GIVEN ENTRIES Start Marker
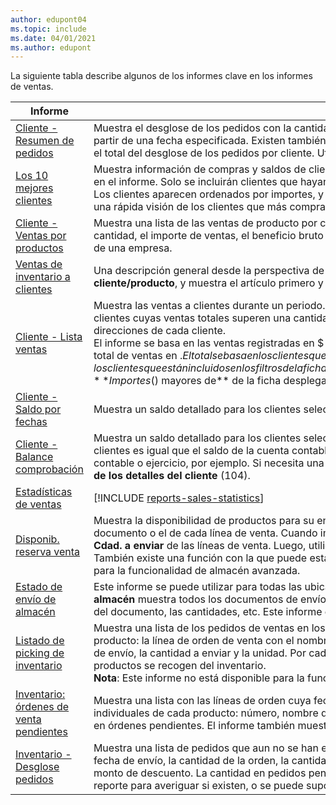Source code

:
 ```yaml
---
author: edupont04
ms.topic: include
ms.date: 04/01/2021
ms.author: edupont
---
```


La siguiente tabla describe algunos de los informes clave en los informes de ventas.

| Informe | Description | Id. | 
|---------|---------|---------|
|[Cliente - Resumen de pedidos](https://businesscentral.dynamics.com?report=107)| Muestra el desglose de los pedidos con la cantidad no entregada aún de cada cliente en tres periodos consecutivos de 30 días cada uno, a partir de una fecha especificada. Existen también columnas con pedidos a entregar antes y después de los tres periodos, y una columna con el total del desglose de los pedidos por cliente. Utilice el informe para analizar el volumen de ventas previsto por la empresa. |107|
|[Los 10 mejores clientes](https://businesscentral.dynamics.com?report=111)| Muestra información de compras y saldos de clientes durante un periodo determinado. Puede elegir el número de clientes que desea incluir en el informe. Solo se incluirán clientes que hayan comprado durante el periodo seleccionado, o que tengan algún saldo al final del mismo.<br>Los clientes aparecen ordenados por importes, y podrá elegir si aparecen ordenados por importe de ventas o por saldo. El informe ofrece una rápida visión de los clientes que más compran o que más deben.|111|
|[Cliente - Ventas por productos](https://businesscentral.dynamics.com?report=113)|Muestra una lista de las ventas de producto por cada cliente durante un periodo determinado. El informe contiene información sobre la cantidad, el importe de ventas, el beneficio bruto y los posibles descuentos. Puede servir, por ejemplo, para analizar los grupos de clientes de una empresa.|113|
|[Ventas de inventario a clientes](https://businesscentral.dynamics.com?report=713)|Una descripción general desde la perspectiva de la vista del almacén. Esta es una vista diferente en comparación con el informe **Venta de cliente/producto**, y muestra el artículo primero y luego el cliente que compró este producto.|713|
|[Cliente - Lista ventas](https://businesscentral.dynamics.com?report=119)|Muestra las ventas a clientes durante un periodo. Utilícelo para informar a las autoridades fiscales y aduaneras. Puede elegir incluir sólo clientes cuyas ventas totales superen una cantidad mínima. También puede especificar si desea que el informe muestre detalles de direcciones de cada cliente.<br>El informe se basa en las ventas registradas en $ de los movimientos contables de clientes. En la parte inferior del informe, se muestra el total de ventas en $. El total se basa en los clientes que ha incluido en el informe; es decir, los clientes que están incluidos en los filtros de la ficha desplegable Cliente y cuyas ventas totales son mayores que la cantidad especificada en el campo **Importes ($) mayores de** de la ficha desplegable **Opciones**.|119|
|[Cliente - Saldo por fechas](https://businesscentral.dynamics.com?report=121)|Muestra un saldo detallado para los clientes seleccionados. Use el informe al cierre de un periodo contable o ejercicio, por ejemplo.|121|
|[Cliente - Balance comprobación](https://businesscentral.dynamics.com?report=129)|Muestra un saldo detallado para los clientes seleccionados. Puede utilizar el informe para comprobar que el saldo de un grupo contable de clientes es igual que el saldo de la cuenta contable correspondiente en una fecha determinada. Use el informe al cierre de un periodo contable o ejercicio, por ejemplo. Si necesita una versión más detallada de este tipo de informe, utilice el informe **Balance de comprobación de los detalles del cliente** (104).| 129 |
|[Estadísticas de ventas](https://businesscentral.dynamics.com?report=112)|[!INCLUDE [reports-sales-statistics](reports-sales-statistics.md)] | 112|
|[Disponib. reserva venta](https://businesscentral.dynamics.com?report=209)|Muestra la disponibilidad de productos para su envío en documentos de venta. Determine el que el informe refleje el estado de cada documento o el de cada línea de venta. Cuando imprima el informe, también puede actualizar la cantidad disponible para enviar en el campo **Cdad. a enviar** de las líneas de venta. Luego, utilice el informe para determinar qué documentos va a imprimir.<br>También existe una función con la que puede establecer la cantidad de mercancías que se enviarán. **Nota**: Este informe no está disponible para la funcionalidad de almacén avanzada.| 209 |
|[Estado de envío de almacén](https://businesscentral.dynamics.com?report=7313)|Este informe se puede utilizar para todas las ubicaciones, donde el campo **Envío requerido** esté seleccionado. El informe **Estado envío almacén** muestra todos los documentos de envío de almacén no contabilizados, incluidos los almacenes, los códigos de ubicación, el estado del documento, las cantidades, etc. Este informe es perfecto para obtener una descripción general.| 7313 |
|[Listado de picking de inventario](https://businesscentral.dynamics.com?report=813)|Muestra una lista de los pedidos de ventas en los que se incluye un producto determinado. Se proporciona la siguiente información de cada producto: la línea de orden de venta con el nombre del cliente, el código de variante, el código de almacén, el código de ubicación, la fecha de envío, la cantidad a enviar y la unidad. Por cada producto se totaliza la cantidad a enviar. El informe se puede utilizar cuando los productos se recogen del inventario.<br>**Nota**: Este informe no está disponible para la funcionalidad de almacén avanzada.|813|
|[Inventario: órdenes de venta pendientes](https://businesscentral.dynamics.com?report=718)|Muestra una lista con las líneas de orden cuya fecha de envío ya ha pasado. Se proporciona la siguiente información de las órdenes individuales de cada producto: número, nombre del cliente, número de teléfono del cliente, fecha de envío, cantidad de la orden y cantidad en órdenes pendientes. El informe también muestra si existen otros productos para el cliente en pedidos pendientes.|718|
|[Inventario - Desglose pedidos](https://businesscentral.dynamics.com?report=708)|Muestra una lista de pedidos que aun no se han enviado y los productos en los pedidos. Indica el número de orden, el nombre del cliente, la fecha de envío, la cantidad de la orden, la cantidad retrasada, la cantidad pendiente y el precio unitario, así como el posible porcentaje y monto de descuento. La cantidad en pedidos pendientes, y la cantidad y el importe pendientes, se totalizan para cada producto. Utilice el reporte para averiguar si existen, o se puede suponer que existan, problemas de envío en la actualidad.|708|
GIVEN ENTRIES End Marker
### WHAT YOU WILL DO
Starting from the records above, filter out all lines except those containing the word "author".

### OUTPUT OF THE TASK
author: edupont04
ms.author: edupont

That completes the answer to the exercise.